> [Task statement]
Throughout the listing that follows, find each line with the word "public" and copy it.

> [Data to process]
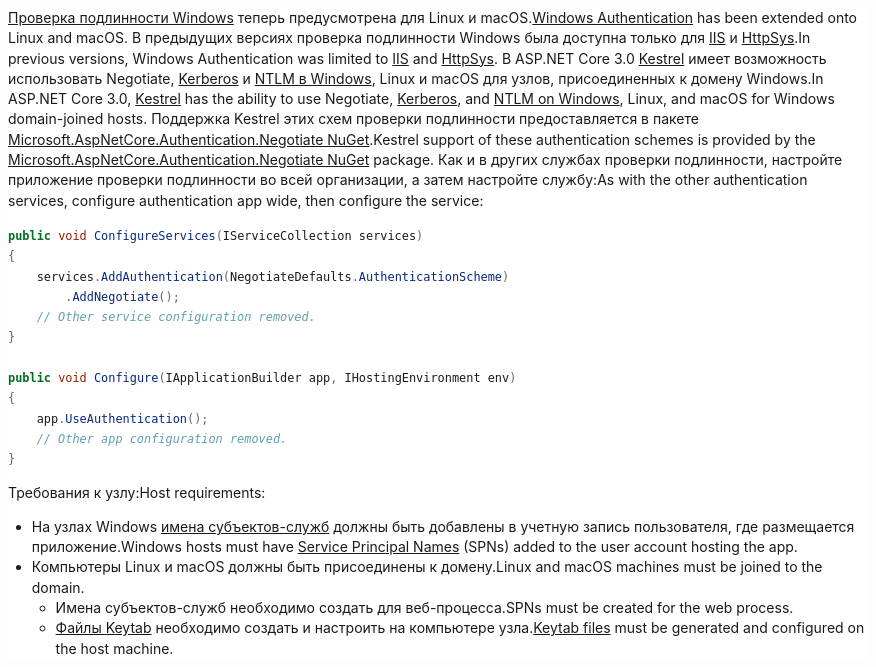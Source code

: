 <span data-ttu-id="fe8c2-241">[Проверка подлинности Windows](/windows-server/security/windows-authentication/windows-authentication-overview) теперь предусмотрена для Linux и macOS.</span><span class="sxs-lookup"><span data-stu-id="fe8c2-241">[Windows Authentication](/windows-server/security/windows-authentication/windows-authentication-overview) has been extended onto Linux and macOS.</span></span> <span data-ttu-id="fe8c2-242">В предыдущих версиях проверка подлинности Windows была доступна только для [IIS](xref:host-and-deploy/iis/index) и [HttpSys](xref:fundamentals/servers/httpsys).</span><span class="sxs-lookup"><span data-stu-id="fe8c2-242">In previous versions, Windows Authentication was limited to [IIS](xref:host-and-deploy/iis/index) and [HttpSys](xref:fundamentals/servers/httpsys).</span></span> <span data-ttu-id="fe8c2-243">В ASP.NET Core 3.0 [Kestrel](xref:fundamentals/servers/kestrel) имеет возможность использовать Negotiate, [Kerberos](/windows-server/security/kerberos/kerberos-authentication-overview) и [NTLM в Windows](/windows-server/security/kerberos/ntlm-overview), Linux и macOS для узлов, присоединенных к домену Windows.</span><span class="sxs-lookup"><span data-stu-id="fe8c2-243">In ASP.NET Core 3.0, [Kestrel](xref:fundamentals/servers/kestrel) has the ability to use Negotiate, [Kerberos](/windows-server/security/kerberos/kerberos-authentication-overview), and [NTLM on Windows](/windows-server/security/kerberos/ntlm-overview), Linux, and macOS for Windows domain-joined hosts.</span></span> <span data-ttu-id="fe8c2-244">Поддержка Kestrel этих схем проверки подлинности предоставляется в пакете [Microsoft.AspNetCore.Authentication.Negotiate NuGet](https://www.nuget.org/packages/Microsoft.AspNetCore.Authentication.Negotiate).</span><span class="sxs-lookup"><span data-stu-id="fe8c2-244">Kestrel support of these authentication schemes is provided by the [Microsoft.AspNetCore.Authentication.Negotiate NuGet](https://www.nuget.org/packages/Microsoft.AspNetCore.Authentication.Negotiate) package.</span></span> <span data-ttu-id="fe8c2-245">Как и в других службах проверки подлинности, настройте приложение проверки подлинности во всей организации, а затем настройте службу:</span><span class="sxs-lookup"><span data-stu-id="fe8c2-245">As with the other authentication services, configure authentication app wide, then configure the service:</span></span>

```csharp
public void ConfigureServices(IServiceCollection services)
{
    services.AddAuthentication(NegotiateDefaults.AuthenticationScheme)
        .AddNegotiate();
    // Other service configuration removed.
}

public void Configure(IApplicationBuilder app, IHostingEnvironment env)
{
    app.UseAuthentication();
    // Other app configuration removed.
}
```

<span data-ttu-id="fe8c2-246">Требования к узлу:</span><span class="sxs-lookup"><span data-stu-id="fe8c2-246">Host requirements:</span></span>

* <span data-ttu-id="fe8c2-247">На узлах Windows [имена субъектов-служб](/windows/win32/ad/service-principal-names) должны быть добавлены в учетную запись пользователя, где размещается приложение.</span><span class="sxs-lookup"><span data-stu-id="fe8c2-247">Windows hosts must have [Service Principal Names](/windows/win32/ad/service-principal-names) (SPNs) added to the user account hosting the app.</span></span>
* <span data-ttu-id="fe8c2-248">Компьютеры Linux и macOS должны быть присоединены к домену.</span><span class="sxs-lookup"><span data-stu-id="fe8c2-248">Linux and macOS machines must be joined to the domain.</span></span>
  * <span data-ttu-id="fe8c2-249">Имена субъектов-служб необходимо создать для веб-процесса.</span><span class="sxs-lookup"><span data-stu-id="fe8c2-249">SPNs must be created for the web process.</span></span>
  * <span data-ttu-id="fe8c2-250">[Файлы Keytab](/archive/blogs/pie/all-you-need-to-know-about-keytab-files) необходимо создать и настроить на компьютере узла.</span><span class="sxs-lookup"><span data-stu-id="fe8c2-250">[Keytab files](/archive/blogs/pie/all-you-need-to-know-about-keytab-files) must be generated and configured on the host machine.</span></span>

> [Your solution]
public void ConfigureServices(IServiceCollection services)
public void Configure(IApplicationBuilder app, IHostingEnvironment env)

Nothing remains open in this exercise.